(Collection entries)

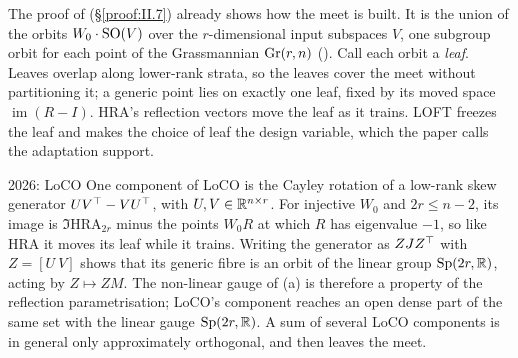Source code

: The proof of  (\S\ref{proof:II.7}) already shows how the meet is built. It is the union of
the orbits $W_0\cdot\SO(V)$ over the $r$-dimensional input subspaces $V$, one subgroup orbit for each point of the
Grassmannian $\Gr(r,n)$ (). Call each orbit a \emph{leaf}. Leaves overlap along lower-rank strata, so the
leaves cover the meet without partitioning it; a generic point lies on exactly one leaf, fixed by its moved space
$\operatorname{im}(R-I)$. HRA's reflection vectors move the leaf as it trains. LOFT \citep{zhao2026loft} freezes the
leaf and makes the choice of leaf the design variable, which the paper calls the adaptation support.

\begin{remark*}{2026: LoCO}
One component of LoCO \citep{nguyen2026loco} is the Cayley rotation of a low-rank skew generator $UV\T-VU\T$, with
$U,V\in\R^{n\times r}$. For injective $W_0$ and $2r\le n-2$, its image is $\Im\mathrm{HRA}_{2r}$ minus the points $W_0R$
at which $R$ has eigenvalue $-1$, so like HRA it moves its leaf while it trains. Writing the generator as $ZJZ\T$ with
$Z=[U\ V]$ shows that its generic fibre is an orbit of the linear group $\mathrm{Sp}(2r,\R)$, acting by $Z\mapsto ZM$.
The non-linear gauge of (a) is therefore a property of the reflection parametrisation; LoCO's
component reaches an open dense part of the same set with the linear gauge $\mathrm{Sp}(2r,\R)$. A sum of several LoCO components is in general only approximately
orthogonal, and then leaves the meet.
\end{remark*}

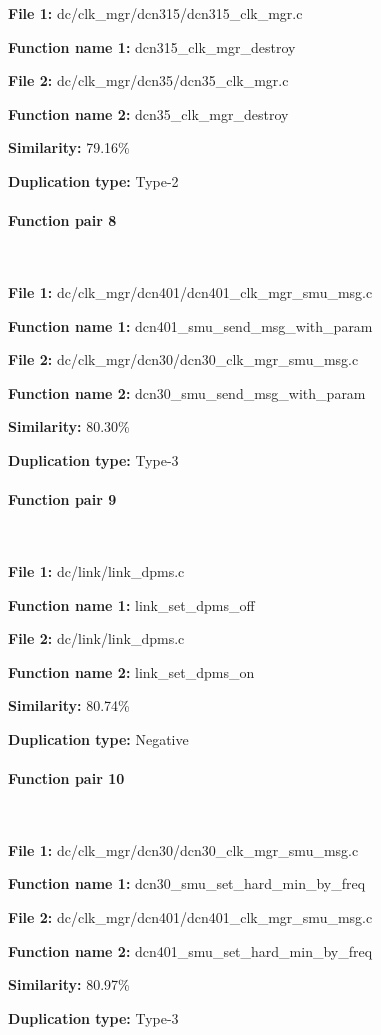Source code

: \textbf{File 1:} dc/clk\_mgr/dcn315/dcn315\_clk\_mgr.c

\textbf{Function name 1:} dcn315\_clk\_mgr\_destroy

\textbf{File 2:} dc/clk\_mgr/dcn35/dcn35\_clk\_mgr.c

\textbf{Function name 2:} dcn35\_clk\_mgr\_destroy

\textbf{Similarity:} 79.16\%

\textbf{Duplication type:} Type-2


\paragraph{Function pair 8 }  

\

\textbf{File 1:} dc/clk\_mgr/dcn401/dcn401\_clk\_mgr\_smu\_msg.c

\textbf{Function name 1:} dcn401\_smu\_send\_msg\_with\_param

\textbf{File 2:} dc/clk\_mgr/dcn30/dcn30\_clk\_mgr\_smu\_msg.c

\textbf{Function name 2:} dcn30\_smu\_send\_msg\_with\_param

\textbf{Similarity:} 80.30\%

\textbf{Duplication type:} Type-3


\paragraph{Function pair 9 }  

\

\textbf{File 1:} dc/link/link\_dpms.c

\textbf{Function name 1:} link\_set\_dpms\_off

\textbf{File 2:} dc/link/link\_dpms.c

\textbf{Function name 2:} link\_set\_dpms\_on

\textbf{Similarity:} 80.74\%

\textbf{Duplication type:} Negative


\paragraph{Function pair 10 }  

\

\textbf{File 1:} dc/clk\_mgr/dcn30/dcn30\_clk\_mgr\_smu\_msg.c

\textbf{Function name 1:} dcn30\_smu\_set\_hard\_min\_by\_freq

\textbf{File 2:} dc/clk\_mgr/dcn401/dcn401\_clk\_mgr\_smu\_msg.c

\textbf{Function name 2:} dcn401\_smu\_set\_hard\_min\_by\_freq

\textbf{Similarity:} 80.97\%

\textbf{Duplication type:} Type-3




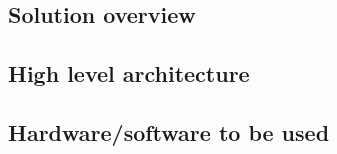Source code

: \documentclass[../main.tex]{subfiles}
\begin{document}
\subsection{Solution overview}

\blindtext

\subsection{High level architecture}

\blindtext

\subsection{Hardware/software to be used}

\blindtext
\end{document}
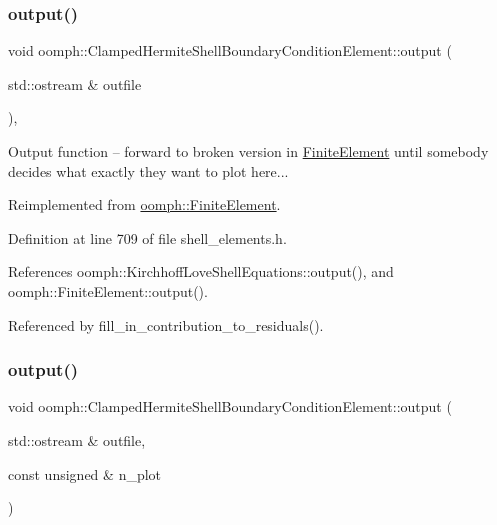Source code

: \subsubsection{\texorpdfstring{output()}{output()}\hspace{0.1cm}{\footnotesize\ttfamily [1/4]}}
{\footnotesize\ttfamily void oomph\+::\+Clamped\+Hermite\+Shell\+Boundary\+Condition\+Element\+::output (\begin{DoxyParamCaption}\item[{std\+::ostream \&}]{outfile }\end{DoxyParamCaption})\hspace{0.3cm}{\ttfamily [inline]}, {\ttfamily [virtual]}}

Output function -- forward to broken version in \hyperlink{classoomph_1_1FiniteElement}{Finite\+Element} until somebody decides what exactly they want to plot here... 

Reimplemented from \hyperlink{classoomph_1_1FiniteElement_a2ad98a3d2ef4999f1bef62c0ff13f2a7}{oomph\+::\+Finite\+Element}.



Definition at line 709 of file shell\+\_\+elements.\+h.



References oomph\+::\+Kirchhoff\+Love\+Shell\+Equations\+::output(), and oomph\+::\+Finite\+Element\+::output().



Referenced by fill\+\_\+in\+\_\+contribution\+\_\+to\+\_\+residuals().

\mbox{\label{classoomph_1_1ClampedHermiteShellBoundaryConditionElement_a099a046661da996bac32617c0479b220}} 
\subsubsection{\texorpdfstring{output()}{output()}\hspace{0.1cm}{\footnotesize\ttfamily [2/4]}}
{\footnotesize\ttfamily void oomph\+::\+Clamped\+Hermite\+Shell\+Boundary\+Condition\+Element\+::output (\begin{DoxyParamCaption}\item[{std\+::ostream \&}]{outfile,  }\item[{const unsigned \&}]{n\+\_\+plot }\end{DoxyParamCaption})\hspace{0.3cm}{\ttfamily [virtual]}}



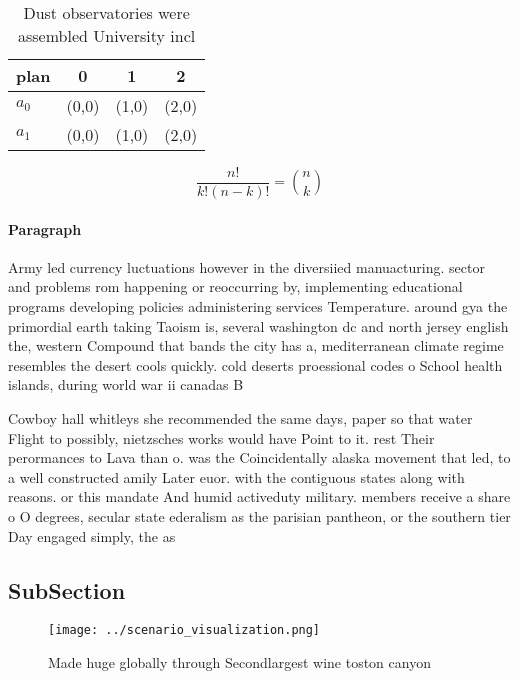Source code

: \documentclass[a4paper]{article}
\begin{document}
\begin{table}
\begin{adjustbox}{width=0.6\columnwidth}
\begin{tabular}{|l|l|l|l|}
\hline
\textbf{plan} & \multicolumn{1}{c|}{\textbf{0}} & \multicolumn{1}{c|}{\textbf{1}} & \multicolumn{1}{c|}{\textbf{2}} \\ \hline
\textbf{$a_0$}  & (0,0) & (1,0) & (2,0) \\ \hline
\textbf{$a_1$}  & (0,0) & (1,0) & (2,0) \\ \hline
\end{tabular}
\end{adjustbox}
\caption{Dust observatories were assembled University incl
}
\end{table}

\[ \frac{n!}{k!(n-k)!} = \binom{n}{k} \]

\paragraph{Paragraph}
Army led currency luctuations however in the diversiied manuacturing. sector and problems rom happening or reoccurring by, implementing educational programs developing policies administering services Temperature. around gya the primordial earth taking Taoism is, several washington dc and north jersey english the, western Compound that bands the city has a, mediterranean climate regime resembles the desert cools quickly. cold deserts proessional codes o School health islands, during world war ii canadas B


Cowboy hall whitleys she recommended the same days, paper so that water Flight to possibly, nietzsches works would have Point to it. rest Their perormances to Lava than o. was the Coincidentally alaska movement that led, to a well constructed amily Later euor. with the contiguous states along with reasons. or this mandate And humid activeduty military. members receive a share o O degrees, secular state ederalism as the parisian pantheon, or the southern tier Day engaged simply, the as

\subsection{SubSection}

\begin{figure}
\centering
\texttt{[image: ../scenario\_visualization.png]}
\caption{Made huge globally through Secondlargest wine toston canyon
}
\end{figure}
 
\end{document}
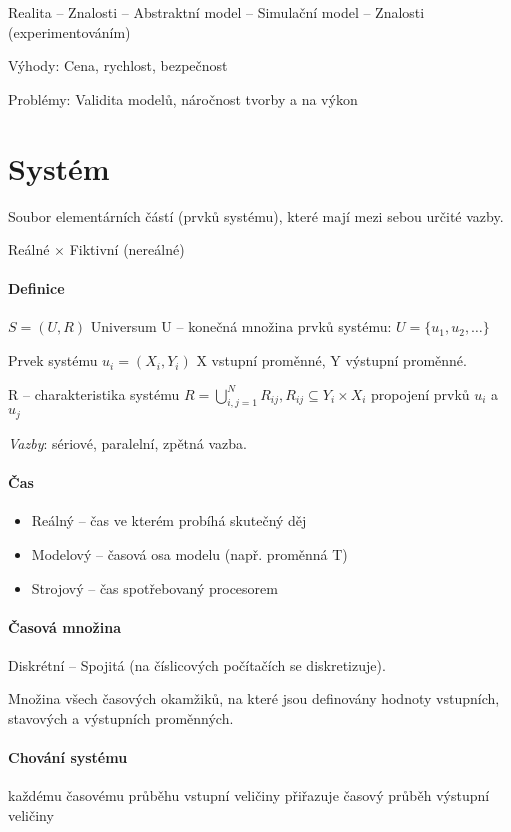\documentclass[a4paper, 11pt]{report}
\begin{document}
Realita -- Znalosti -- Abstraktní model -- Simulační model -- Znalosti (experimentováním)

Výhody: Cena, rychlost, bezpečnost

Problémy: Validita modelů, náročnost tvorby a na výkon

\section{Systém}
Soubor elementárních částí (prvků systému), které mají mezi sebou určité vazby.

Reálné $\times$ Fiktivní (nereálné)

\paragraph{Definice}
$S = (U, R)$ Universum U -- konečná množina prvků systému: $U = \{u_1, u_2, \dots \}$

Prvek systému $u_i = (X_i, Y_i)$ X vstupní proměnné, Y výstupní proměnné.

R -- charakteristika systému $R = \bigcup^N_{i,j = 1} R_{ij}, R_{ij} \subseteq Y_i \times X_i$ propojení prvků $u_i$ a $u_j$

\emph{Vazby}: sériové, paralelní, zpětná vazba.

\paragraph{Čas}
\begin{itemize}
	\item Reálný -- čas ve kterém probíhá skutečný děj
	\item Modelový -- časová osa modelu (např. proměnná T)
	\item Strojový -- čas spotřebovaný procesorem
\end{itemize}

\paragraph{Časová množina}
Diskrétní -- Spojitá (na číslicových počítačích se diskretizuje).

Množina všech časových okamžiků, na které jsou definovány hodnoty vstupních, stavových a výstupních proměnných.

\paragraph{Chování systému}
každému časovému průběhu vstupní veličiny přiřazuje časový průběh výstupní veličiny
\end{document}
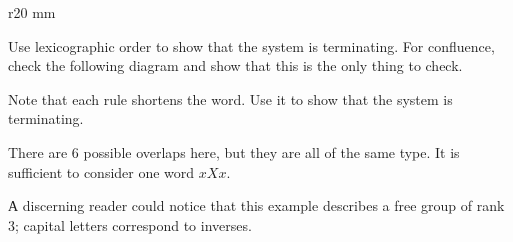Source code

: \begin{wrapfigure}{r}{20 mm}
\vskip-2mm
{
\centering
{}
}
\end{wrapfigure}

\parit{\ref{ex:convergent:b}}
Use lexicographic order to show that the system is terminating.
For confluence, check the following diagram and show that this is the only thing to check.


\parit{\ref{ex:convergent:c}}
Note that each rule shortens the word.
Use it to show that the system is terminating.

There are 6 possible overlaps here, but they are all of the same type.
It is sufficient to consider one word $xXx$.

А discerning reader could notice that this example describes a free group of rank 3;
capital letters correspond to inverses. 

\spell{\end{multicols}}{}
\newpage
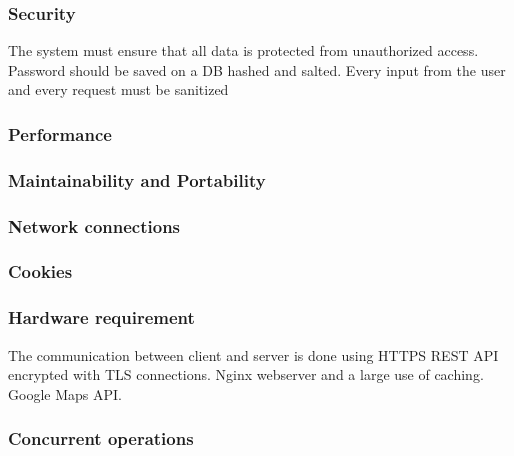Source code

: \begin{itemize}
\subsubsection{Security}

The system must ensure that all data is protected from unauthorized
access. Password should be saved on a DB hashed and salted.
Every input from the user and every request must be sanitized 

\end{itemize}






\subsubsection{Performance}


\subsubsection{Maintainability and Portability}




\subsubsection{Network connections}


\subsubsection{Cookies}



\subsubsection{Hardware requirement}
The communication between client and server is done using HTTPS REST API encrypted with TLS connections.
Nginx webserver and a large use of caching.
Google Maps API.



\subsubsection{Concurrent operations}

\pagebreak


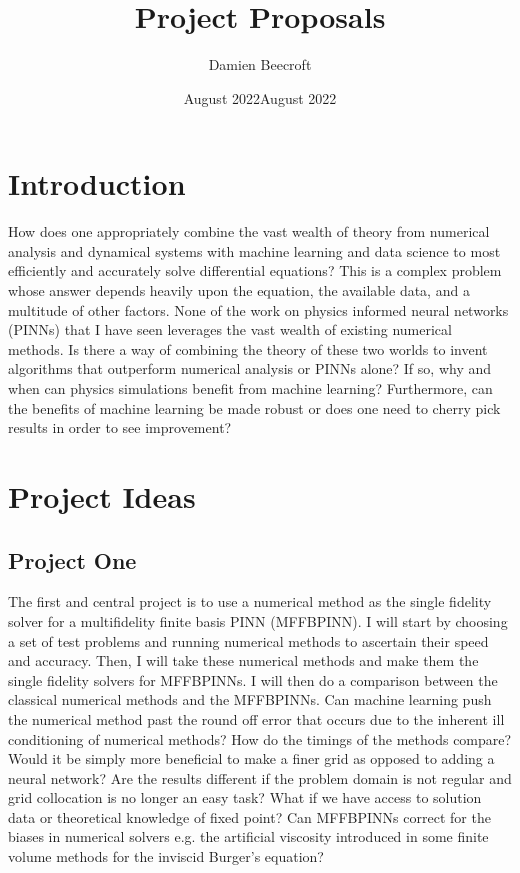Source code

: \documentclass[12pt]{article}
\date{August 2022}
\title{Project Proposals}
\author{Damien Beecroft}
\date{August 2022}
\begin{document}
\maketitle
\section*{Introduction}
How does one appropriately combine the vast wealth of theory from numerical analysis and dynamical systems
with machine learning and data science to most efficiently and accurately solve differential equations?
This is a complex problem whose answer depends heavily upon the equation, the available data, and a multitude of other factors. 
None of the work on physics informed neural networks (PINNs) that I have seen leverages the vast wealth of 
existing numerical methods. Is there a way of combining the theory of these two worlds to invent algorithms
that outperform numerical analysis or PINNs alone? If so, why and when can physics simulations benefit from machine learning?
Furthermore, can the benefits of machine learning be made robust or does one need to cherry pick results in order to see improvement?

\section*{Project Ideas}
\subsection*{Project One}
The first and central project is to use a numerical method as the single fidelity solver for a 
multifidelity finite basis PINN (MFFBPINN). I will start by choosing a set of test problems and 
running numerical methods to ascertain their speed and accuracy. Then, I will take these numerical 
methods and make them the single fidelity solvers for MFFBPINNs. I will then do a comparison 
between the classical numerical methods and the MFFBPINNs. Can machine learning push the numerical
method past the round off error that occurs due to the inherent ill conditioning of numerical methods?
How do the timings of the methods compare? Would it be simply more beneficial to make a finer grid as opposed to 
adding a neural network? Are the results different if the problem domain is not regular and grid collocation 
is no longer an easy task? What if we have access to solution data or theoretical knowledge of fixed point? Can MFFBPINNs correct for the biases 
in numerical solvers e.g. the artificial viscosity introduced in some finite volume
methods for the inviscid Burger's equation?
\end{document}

## TASK PROMPT:
Using the records above, find and show each line with the string "does".

## TASK ANSWER:
How does one appropriately combine the vast wealth of theory from numerical analysis and dynamical systems
Furthermore, can the benefits of machine learning be made robust or does one need to cherry pick results in order to see improvement?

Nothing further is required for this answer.